Kubernetes Executor does not delete pods stuck at creating because of volume mount errors
See original GitHub issueApache Airflow version: 2.0.1 Git Version:.release:2.0.1+beb8af5ac6c438c29e2c186145115fb1334a3735
Kubernetes version (if you are using kubernetes) (use kubectl version
): 1.17.17-gke.2800
Environment:
- Cloud provider or hardware configuration: GKE (Kubernetes)
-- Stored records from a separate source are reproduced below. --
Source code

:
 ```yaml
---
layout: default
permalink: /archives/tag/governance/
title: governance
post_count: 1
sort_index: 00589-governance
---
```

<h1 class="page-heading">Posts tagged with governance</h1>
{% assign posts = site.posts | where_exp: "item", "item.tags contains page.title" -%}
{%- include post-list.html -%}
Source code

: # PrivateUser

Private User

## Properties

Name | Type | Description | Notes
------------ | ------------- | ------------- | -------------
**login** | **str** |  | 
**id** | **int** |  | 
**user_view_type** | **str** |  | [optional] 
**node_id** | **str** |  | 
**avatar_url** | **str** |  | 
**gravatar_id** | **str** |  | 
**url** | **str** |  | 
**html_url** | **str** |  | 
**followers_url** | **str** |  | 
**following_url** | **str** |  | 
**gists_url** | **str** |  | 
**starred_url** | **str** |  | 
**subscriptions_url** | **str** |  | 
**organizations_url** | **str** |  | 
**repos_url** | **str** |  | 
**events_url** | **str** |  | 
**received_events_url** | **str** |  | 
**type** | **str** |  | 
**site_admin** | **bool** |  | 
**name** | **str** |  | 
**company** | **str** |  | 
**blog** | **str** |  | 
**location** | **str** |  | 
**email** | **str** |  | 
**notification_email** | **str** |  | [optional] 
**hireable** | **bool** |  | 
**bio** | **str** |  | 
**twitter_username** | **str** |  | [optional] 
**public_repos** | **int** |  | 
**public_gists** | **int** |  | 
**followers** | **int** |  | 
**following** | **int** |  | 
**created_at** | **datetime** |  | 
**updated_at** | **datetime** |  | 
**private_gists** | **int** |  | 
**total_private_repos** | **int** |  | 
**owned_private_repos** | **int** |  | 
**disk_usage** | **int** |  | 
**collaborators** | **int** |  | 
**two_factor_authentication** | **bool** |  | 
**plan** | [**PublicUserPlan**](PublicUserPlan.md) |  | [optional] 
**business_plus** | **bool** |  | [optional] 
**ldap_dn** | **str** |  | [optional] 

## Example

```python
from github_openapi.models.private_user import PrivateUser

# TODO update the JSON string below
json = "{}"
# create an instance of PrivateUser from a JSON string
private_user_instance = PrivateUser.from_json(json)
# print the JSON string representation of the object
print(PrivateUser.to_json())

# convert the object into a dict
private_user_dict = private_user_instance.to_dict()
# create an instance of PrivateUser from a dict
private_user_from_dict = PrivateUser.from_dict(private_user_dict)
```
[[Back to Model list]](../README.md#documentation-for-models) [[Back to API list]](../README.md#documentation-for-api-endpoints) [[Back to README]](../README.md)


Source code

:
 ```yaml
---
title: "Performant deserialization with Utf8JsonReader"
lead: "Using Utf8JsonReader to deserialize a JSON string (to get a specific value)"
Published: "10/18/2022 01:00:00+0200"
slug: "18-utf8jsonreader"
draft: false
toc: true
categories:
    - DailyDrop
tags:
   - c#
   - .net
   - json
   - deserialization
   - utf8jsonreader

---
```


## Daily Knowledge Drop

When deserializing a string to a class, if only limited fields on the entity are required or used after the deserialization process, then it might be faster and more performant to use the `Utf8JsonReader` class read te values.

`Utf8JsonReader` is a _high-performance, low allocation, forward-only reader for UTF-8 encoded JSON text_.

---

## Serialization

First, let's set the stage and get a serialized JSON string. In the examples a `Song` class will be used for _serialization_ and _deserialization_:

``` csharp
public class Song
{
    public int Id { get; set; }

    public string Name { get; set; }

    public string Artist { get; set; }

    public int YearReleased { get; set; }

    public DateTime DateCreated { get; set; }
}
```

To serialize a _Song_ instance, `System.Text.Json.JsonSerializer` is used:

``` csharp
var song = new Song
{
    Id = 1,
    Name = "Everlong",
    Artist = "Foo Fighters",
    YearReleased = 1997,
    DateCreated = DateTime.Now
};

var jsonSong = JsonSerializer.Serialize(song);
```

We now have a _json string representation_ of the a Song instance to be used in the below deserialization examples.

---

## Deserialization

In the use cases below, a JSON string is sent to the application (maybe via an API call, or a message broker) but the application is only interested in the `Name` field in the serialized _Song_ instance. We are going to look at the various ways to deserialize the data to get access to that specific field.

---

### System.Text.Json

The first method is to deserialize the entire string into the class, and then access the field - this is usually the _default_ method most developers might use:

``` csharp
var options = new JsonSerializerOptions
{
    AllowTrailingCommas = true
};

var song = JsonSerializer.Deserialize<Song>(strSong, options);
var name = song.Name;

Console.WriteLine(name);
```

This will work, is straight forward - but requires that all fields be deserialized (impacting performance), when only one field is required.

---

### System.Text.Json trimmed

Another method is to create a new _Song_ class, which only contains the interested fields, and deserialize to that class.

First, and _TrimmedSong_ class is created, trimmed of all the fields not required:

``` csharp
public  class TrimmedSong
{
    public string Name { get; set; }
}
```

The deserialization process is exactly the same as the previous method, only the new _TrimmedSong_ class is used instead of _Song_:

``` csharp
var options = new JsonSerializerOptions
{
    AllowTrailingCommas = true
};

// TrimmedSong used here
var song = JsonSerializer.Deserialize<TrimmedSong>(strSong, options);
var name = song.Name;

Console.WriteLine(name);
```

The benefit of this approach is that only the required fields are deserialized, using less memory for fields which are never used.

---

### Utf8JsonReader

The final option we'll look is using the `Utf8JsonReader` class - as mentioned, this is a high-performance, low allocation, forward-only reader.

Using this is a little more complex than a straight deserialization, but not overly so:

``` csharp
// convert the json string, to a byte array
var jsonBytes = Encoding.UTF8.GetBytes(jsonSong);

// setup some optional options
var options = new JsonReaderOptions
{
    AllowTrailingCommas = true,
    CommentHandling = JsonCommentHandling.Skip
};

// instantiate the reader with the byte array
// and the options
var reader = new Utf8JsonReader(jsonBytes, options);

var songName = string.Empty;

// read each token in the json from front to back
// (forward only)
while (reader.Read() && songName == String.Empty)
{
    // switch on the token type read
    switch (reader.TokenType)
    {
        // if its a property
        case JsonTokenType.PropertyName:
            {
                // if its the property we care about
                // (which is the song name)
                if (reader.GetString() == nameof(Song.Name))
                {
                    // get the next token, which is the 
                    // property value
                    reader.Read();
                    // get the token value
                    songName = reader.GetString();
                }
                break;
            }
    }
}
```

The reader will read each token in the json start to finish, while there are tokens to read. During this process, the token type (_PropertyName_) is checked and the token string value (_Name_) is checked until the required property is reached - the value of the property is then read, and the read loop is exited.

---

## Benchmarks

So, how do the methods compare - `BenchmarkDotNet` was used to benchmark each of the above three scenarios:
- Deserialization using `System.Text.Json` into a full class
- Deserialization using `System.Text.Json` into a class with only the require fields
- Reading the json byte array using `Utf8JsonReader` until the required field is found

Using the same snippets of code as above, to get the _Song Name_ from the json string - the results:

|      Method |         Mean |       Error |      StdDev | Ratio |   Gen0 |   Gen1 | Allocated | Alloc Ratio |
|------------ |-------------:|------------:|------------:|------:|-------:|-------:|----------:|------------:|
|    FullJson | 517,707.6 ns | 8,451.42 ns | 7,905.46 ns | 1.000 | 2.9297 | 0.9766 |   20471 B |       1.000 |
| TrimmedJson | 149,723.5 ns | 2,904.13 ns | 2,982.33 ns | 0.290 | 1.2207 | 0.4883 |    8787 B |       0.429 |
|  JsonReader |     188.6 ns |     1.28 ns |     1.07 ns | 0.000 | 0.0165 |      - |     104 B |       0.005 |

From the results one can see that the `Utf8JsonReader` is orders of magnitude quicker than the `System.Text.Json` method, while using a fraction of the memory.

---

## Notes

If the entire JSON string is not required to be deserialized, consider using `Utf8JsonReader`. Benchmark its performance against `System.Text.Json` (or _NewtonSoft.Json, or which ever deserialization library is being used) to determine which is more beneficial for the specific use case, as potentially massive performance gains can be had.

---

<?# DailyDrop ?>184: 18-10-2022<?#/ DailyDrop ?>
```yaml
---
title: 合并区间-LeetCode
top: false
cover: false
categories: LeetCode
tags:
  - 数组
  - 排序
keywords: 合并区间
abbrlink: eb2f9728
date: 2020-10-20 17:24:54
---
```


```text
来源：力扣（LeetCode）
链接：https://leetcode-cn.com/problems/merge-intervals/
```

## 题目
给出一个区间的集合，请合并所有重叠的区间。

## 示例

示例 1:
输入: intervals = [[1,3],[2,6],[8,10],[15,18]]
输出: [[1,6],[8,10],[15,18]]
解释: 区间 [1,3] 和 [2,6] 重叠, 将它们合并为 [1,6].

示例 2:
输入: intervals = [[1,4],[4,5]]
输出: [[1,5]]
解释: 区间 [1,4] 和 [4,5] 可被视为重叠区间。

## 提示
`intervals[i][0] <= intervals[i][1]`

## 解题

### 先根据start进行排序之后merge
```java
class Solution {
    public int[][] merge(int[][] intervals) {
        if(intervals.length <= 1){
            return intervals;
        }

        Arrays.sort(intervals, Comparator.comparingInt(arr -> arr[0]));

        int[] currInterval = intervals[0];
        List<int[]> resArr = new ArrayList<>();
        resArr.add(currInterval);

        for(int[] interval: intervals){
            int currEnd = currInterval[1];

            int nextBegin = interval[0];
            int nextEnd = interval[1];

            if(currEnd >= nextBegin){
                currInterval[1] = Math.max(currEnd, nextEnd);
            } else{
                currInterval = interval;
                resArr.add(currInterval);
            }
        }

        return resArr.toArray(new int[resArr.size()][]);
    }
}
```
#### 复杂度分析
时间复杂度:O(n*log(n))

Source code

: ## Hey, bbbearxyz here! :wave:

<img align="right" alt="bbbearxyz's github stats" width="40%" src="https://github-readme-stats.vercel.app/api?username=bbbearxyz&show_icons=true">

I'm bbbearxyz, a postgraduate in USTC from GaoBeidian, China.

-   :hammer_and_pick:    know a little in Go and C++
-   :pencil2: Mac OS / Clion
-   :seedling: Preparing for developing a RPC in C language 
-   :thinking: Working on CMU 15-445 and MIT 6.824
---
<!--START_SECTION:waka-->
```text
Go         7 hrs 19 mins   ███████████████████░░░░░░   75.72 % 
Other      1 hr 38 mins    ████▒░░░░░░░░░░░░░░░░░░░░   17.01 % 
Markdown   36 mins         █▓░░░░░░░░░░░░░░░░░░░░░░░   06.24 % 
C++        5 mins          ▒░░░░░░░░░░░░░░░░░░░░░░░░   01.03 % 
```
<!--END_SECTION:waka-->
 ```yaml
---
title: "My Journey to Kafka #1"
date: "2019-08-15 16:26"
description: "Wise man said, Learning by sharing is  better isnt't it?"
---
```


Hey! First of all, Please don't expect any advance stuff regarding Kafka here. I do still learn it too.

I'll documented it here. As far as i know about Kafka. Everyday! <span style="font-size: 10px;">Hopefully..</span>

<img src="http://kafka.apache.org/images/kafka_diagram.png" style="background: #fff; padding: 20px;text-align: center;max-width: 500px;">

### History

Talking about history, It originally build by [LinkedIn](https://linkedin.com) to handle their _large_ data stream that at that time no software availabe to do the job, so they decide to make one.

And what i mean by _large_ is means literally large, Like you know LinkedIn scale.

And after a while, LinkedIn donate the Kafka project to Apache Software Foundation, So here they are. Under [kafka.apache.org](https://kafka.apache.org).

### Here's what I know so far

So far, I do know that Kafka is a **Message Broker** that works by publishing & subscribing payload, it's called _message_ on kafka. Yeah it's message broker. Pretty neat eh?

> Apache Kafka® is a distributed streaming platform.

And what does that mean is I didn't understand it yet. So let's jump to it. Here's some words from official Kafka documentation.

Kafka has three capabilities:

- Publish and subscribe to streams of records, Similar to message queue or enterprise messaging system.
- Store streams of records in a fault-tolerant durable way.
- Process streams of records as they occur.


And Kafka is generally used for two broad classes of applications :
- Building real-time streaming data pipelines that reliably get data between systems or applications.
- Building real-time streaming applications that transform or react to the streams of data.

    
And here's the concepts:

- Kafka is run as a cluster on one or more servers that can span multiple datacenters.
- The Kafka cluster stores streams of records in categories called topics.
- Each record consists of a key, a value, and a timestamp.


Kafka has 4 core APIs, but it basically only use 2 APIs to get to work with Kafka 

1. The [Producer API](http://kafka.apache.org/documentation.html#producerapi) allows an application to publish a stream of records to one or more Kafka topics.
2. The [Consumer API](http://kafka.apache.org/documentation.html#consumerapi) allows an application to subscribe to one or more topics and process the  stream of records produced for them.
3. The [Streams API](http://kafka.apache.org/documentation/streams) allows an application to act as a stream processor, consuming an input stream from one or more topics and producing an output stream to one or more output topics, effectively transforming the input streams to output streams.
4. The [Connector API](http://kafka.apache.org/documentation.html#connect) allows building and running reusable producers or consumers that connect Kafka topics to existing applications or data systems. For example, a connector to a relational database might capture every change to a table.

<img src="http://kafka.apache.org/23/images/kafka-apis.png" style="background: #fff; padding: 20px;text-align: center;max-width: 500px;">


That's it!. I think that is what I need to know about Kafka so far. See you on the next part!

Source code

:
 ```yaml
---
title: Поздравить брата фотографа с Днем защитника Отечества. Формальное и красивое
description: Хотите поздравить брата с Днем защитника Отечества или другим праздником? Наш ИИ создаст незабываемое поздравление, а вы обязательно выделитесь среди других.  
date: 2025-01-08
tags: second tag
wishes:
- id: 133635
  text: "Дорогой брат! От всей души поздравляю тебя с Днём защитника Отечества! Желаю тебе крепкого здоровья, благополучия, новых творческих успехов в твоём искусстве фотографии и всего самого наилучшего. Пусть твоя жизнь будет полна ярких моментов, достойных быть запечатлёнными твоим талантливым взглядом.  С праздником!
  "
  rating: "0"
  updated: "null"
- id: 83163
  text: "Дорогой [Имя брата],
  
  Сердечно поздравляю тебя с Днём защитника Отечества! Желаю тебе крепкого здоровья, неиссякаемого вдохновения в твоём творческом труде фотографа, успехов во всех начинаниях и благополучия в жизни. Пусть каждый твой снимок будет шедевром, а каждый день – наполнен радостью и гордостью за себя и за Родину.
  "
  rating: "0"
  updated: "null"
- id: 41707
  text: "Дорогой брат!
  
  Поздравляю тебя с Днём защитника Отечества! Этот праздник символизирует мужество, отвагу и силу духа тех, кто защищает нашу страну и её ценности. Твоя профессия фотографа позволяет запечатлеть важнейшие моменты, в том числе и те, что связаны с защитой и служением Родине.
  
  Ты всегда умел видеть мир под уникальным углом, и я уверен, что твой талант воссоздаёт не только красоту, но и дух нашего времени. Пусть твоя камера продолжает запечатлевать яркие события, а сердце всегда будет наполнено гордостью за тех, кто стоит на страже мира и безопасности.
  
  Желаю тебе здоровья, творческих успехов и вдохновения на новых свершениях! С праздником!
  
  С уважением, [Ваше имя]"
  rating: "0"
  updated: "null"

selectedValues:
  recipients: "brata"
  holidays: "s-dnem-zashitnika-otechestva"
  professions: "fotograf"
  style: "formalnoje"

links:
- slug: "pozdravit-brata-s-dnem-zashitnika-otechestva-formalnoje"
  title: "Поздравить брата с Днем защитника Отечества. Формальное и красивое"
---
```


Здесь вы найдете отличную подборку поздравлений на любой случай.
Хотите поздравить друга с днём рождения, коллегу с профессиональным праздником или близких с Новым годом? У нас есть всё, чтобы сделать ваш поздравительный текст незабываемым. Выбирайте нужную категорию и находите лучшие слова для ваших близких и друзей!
- OS (e.g. from /etc/os-release): Debian GNU/Linux 10 (buster) - docker image python:3.8-slim-buster
- Kernel (e.g.
uname -a
): Linux bd0d5605654a 4.15.0-140-generic #144-Ubuntu SMP Fri Mar 19 14:12:35 UTC 2021 x86_64 GNU/Linux - Install tools: pip
- Others: Python 3.8, Kubernetes Executor, Docker
What happened: Pod template contained non existing volume which caused pod to be impossible to run. The volume existed before but was deleted. Task in Airflow was also stuck at “queued”. Even after clearing task these pods stayed stuck in container creating and it seems that they need to be manually deleted.
Pods are stuck with
Unable to attach or mount volumes: unmounted volumes=[secret-volume], unattached volumes=[google-key airflow-logs secret-volume]: timed out waiting for the condition
MountVolume.SetUp failed for volume "secret-volume" : secret "airflow-secret-14610" not found
Configuration:
AIRFLOW__KUBERNETES__DELETE_WORKER_PODS=True
AIRFLOW__KUBERNETES__DELETE_WORKER_PODS_ON_FAILURE=True
What you expected to happen: I would expect Airflow to delete pods that are not possible to be created, at least after clearing the task.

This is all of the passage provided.